4.1.4 The SIDCOT flying suit
The first design break in protective aviation clothing came in 1916. RNAS Squadron No. 8 pilot, Sidney Cotton, discovered that his dirty working overall protected him from cold after an hour of flying better than the standard weatherproof flying coats used then. So he had Robinson & Cleaver designed for him a three-layer suit, which came to be known as the SIDCOT Flying Suit (Rood, 2014). Its three layers consisted of a thin fur lining, an airproof silk, and an outer light Burberry material; all manufactured in a single piece like his overalls. It met all requirements for protection against cold, which was then the primary threat. It helped tolerate temperatures as low as -50oC. Fug boots, which added protection to the legs, were discarded, too. However, their use was extended among pilots who patrolled the Northwest Frontier of India in 1918 while flying the Handley Page V1500 bomber, which also involved clearing many mountain ranges in the Middle East and the Far East.
4.1.5 The electrically heated waistcoat (and gloves)

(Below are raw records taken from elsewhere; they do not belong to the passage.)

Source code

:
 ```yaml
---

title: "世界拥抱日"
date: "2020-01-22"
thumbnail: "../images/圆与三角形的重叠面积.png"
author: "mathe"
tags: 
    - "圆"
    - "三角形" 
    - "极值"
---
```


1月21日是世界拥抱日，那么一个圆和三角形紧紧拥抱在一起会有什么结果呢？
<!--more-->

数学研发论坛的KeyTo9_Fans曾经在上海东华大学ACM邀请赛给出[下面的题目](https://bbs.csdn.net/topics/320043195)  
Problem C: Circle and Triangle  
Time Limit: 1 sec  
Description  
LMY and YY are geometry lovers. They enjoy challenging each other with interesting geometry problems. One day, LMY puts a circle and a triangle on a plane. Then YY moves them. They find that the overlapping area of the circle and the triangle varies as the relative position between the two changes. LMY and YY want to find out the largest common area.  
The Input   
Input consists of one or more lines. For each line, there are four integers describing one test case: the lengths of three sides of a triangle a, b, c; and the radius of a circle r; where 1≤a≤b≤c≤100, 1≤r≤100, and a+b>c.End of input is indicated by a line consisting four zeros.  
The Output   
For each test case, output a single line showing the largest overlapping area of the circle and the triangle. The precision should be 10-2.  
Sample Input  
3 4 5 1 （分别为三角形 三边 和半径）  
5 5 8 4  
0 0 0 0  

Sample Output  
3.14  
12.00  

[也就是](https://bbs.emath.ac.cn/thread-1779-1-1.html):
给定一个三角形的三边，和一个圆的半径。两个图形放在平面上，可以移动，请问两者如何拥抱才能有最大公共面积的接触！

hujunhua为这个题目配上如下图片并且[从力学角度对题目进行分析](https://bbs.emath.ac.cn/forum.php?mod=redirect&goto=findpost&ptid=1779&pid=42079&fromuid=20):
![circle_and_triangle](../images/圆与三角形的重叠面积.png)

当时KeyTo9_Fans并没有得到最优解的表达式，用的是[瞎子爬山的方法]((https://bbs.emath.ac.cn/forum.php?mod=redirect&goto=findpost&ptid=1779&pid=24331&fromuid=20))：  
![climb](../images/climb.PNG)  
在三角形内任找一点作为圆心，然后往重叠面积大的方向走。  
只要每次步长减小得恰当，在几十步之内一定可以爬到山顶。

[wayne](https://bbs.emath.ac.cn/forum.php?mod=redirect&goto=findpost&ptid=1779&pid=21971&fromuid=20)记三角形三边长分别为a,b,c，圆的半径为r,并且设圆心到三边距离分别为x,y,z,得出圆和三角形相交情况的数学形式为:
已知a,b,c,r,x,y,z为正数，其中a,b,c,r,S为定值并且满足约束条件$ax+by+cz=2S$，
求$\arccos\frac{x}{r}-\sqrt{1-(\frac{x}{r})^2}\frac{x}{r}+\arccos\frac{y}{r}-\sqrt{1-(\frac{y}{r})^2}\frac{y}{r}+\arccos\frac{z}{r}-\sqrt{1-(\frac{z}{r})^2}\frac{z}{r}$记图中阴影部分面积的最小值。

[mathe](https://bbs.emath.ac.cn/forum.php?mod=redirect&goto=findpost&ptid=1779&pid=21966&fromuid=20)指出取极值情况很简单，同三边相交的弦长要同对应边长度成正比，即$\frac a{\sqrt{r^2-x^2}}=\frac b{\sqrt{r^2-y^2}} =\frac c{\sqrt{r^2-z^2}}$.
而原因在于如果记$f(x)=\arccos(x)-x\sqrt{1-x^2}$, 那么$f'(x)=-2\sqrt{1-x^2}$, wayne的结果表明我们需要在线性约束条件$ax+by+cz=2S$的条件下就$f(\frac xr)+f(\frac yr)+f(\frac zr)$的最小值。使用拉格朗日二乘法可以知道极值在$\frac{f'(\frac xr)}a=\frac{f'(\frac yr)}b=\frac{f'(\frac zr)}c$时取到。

The first attempt to use electrically heated protective clothing came with the increased altitude ceiling in aircraft flying to up to 18,000 feet above the ground (Rood, 2014). The Sopwith Pup, a British single-seater fighter biplane produced by Sopwith Aviation in 1916, was allowed to reach 17,000 feet. The French fighter biplane, Spad S.IV, was allowed to fly at 18,000 feet. This ceiling increase led to long hours of patrolling and cold soaks at high altitudes. The issued new protective suit comprised the electrically heated waistcoat with gloves and a pair of boot soles, which was issued only to half of the British pilots, primarily to selected bombers and high-altitude meteorological observers. They were not intended to replace the standard flying SIDCOT suit; but to be worn underneath. A small windmill generator, mounted on the wing struts, powered the waistcoat. It intended merely to better protect from cold exposure the most vulnerable parts of the pilots: the extremities. However, because it had no voltage regulator attached, it caused burns to the hands and fingers during dives when voltage generated surged. The gloves also caused wire breaks during continuous finger flexing. Moreover, the mica-heated sole inserts tend to crack. Nevertheless, when the heating systems worked, respite from cold provided acceptable comfort. During the Battle of Britain, the heating system was developed around the Irvin suit with the jacket and trousers heated indirectly through the wiring sewn into the jacket to the sleeves where plugs connected to the electrical source. Extended flights required an electrically heated waistcoat. Electrically heated waistcoats, however, disappeared with the SIDCOT suits in the late World War II when closed cockpit and cabin heating systems came.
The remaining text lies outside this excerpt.